Two weeks ago, JPM’s Marko Kolanovic put out a very interesting observation, according to which further gains in the S&P500 are capped to the upside due to one very popular reason: the US Dollar. What he said, in a nutshell, is that while a weaker dollar is beneficial for energy (clearly) and multinational stocks, it is a stronger dollar that has been driving the broader S&P 500 higher (which correlates ~30% with the USD) due to the dominant influence of Momentum and Low Volatility stocks in the index.

In other words, as the dollar weakens, it supports the most beaten down, energy, sector (which has now undergoing a record short squeeze), but it ultimately will pressure the broader market lower through Tech and Momo. As Kolanovic called it: “a market trapped by the USD.

This is what Kolanovic said exactly:

We are not excited about owning the S&P 500 as core exposure to risky assets. The S&P 500 is capitalization weighted, has high momentum bias, is internet heavy, and is implicitly long USD (when the USD is near historical highs). The current correlation of the S&P 500 to USD is ~30%. One of the reasons behind the positive correlation of the S&P 500 to USD is the high weight in Momentum and Low Volatility stocks in the index, and these stocks’ positive correlation to USD. At the same time, the index has low weight in Value stocks that are negatively correlated to USD (correlation of momentum, value and S&P 500 to USD are shown in Figure 1). When it comes to macro drivers of equities, the S&P 500 may be trapped by USD: it can’t rally to new highs without USD (momentum sectors, FANGs, etc.), and at the same time the strong USD is capping any significant upside due to its negative impact on EPS (via value segments such as multinationals and energy).

 

 

We didn’t have long to wait to see precisely what Kolanovic meant, as today’s market provides a perfect confirmation.

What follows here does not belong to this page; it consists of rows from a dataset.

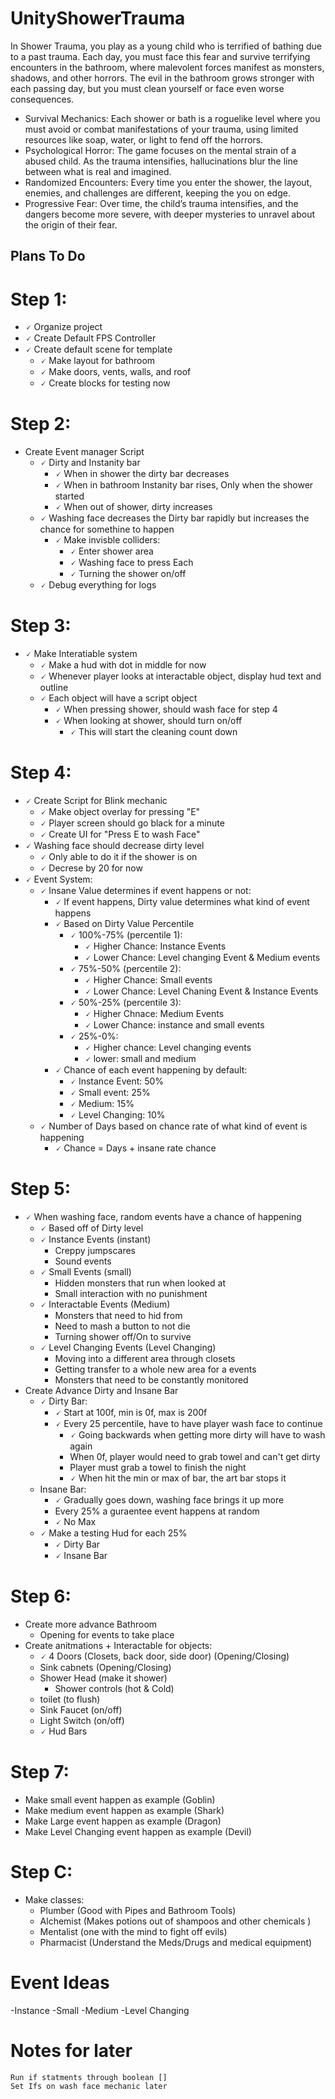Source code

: # UnityShowerTrauma
In Shower Trauma, you play as a young child who is terrified of bathing due to a past trauma. Each day, you must face this fear and survive terrifying encounters in the bathroom, where malevolent forces manifest as monsters, shadows, and other horrors. The evil in the bathroom grows stronger with each passing day, but you must clean yourself or face even worse consequences.

- Survival Mechanics: Each shower or bath is a roguelike level where you must avoid or combat manifestations of your trauma, using limited resources like soap, water, or light to fend off the horrors.
- Psychological Horror: The game focuses on the mental strain of a abused child. As the trauma intensifies, hallucinations blur the line between what is real and imagined.
- Randomized Encounters: Every time you enter the shower, the layout, enemies, and challenges are different, keeping the you on edge.
- Progressive Fear: Over time, the child’s trauma intensifies, and the dangers become more severe, with deeper mysteries to unravel about the origin of their fear.

## Plans To Do

# Step 1: 
 - 🗸 Organize project
 - 🗸 Create Default FPS Controller 
 - 🗸 Create default scene for template
	- 🗸 Make layout for bathroom
	- 🗸  Make doors, vents, walls, and roof
	- 🗸  Create blocks for testing now
# Step 2:
- Create Event manager Script
	- 🗸 Dirty and Instanity bar
		- 🗸 When in shower the dirty bar decreases 
		- 🗸 When in bathroom Instanity bar rises, Only when the shower started
		- 🗸 When out of shower, dirty increases 
	- 🗸 Washing face decreases the Dirty bar rapidly but increases the chance for somethine to happen 
		- 🗸 Make invisble colliders:
			- 🗸 Enter shower area 
			- 🗸 Washing face to press Each
			- 🗸 Turning the shower on/off
	- 🗸 Debug everything for logs 
# Step 3:
- 🗸 Make Interatiable system
	- 🗸 Make a hud with dot in middle for now
	- 🗸 Whenever player looks at interactable object, display hud text and outline
	- 🗸 Each object will have a script object 
		- 🗸 When pressing shower, should wash face for step 4
		- 🗸 When looking at shower, should turn on/off 
			- 🗸 This will start the cleaning count down 
# Step 4:
- 🗸 Create Script for Blink mechanic
	- 🗸 Make object overlay for pressing "E"
	- 🗸 Player screen should go black for a minute 
	- 🗸 Create UI for "Press E to wash Face" 
- 🗸 Washing face should decrease dirty level
	- 🗸 Only able to do it if the shower is on
	- 🗸 Decrese by 20 for now 
- 🗸 Event System:
	- 🗸 Insane Value determines if event happens or not:
		- 🗸 If event happens, Dirty value determines what kind of event happens
		- 🗸 Based on Dirty Value Percentile
			- 🗸 100%-75% (percentile 1):
				- 🗸 Higher Chance: Instance Events
				- 🗸 Lower Chance: Level changing Event & Medium events
			- 🗸 75%-50% (percentile 2): 
				- 🗸 Higher Chance: Small events 
				- 🗸 Lower Chance: Level Chaning Event & Instance Events
			- 🗸 50%-25% (percentile 3):
				- 🗸 Higher Chnace: Medium Events 
				- 🗸 Lower Chance: instance and small events 
			- 🗸 25%-0%:
				- 🗸 Higher chance: Level changing events 
				- 🗸 lower: small and medium 
		- 🗸 Chance of each event happening by default:
			- 🗸 Instance Event: 50%
			- 🗸 Small event: 25%
			- 🗸 Medium: 15%
			- 🗸 Level Changing: 10%	
	- 🗸 Number of Days based on chance rate of what kind of event is happening
		- 🗸 Chance = Days + insane rate chance 
# Step 5:
- 🗸 When washing face, random events have a chance of happening
	- 🗸 Based off of Dirty level
	- 🗸 Instance Events (instant)
		- Creppy jumpscares
		- Sound events 
	- 🗸 Small Events (small)
		- Hidden monsters that run when looked at
		- Small interaction with no punishment 
	- 🗸 Interactable Events (Medium)
		- Monsters that need to hid from
		- Need to mash a button to not die
		- Turning shower off/On to survive
	- 🗸 Level Changing Events (Level Changing)
		- Moving into a different area through closets 
		- Getting transfer to a whole new area for a events
		- Monsters that need to be constantly monitored 
- Create Advance Dirty and Insane Bar
	- 🗸 Dirty Bar:
		- 🗸 Start at 100f, min is 0f, max is 200f
		- 🗸 Every 25 percentile, have to have player wash face to continue
			- 🗸 Going backwards when getting more dirty will have to wash again
			- When 0f, player would need to grab towel and can't get dirty 
			- Player must grab a towel to finish the night 
			- 🗸 When hit the min or max of bar, the art bar stops it
	- Insane Bar:
		- 🗸 Gradually goes down, washing face brings it up more 
		- Every 25% a guraentee event happens at random 
		- 🗸 No Max 
	- 🗸 Make a testing Hud for each 25% 
		- 🗸 Dirty Bar
		- 🗸 Insane Bar 

# Step 6:
- Create more advance Bathroom 
	- Opening for events to take place 
- Create anitmations + Interactable for objects:
	- 🗸 4 Doors (Closets, back door, side door) (Opening/Closing) 
	- Sink cabnets (Opening/Closing) 
	- Shower Head (make it shower)
		- Shower controls (hot & Cold)
	- toilet (to flush)
	- Sink Faucet (on/off)
	- Light Switch (on/off)
	- 🗸 Hud Bars 

# Step 7: 
- Make small event happen as example (Goblin)
- Make medium event happen as example (Shark)
- Make Large event happen as example (Dragon)
- Make Level Changing event happen as example (Devil) 
	
# Step C:
- Make classes:
	- Plumber (Good with Pipes and Bathroom Tools)
	- Alchemist (Makes potions out of shampoos and other chemicals )
	- Mentalist (one with the mind to fight off evils)
	- Pharmacist (Understand the Meds/Drugs and medical equipment) 
	
	
# Event Ideas
-Instance
-Small
-Medium
-Level Changing 

# Notes for later
	Run if statments through boolean []
	Set Ifs on wash face mechanic later 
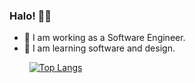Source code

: ### Halo! 👋😀

- 🔭 I am working as a Software Engineer.
- 🌱 I am learning software and design.

&nbsp;&nbsp;&nbsp;&nbsp;&nbsp;&nbsp;&nbsp;&nbsp;[![Top Langs](https://github-readme-stats.vercel.app/api/top-langs/?username=luqmanherifa&layout=compact&langs_count=10&hide=c%2B%2B,hack,shaderlab,hlsl)](https://github.com/luqmanherifa)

On one hand we have surging Energy stocks, not just today, but over the past five days. On the other, we have seen a steady drop lower in the USD over the same time period, which initially kept Tech and Momentum stocks flat…

 

… but today has led to a decisive move lower in 2015’s dominant tech group, the FANGs:

 

Which presents an unpleasant dilemma for the Fed: can it push the S&P higher when it is trapped by a stronger dollar, and if not, can is push the S&P higher when it is trapped by a weaker dollar as well.

What it really means, is that hopes of multiple expansion going forward can be forgotten: recall that the S&P now is already at a higher multiple (and thus more expensive) than it was at the beginning of the year; it also means that unless somehow the S&P500 constituent companies can once again find a way to grow their real earnings (which as we have showed recently are at 2010 levels), any breakout attempts for the S&P500 will fail.

And that is the real problem: how to grow revenues and earnings in a world in which global trade is crashing, in which sovereigns and consumers have record debt, and where wage growth – in the US – just posted its biggest monthly collapse in history.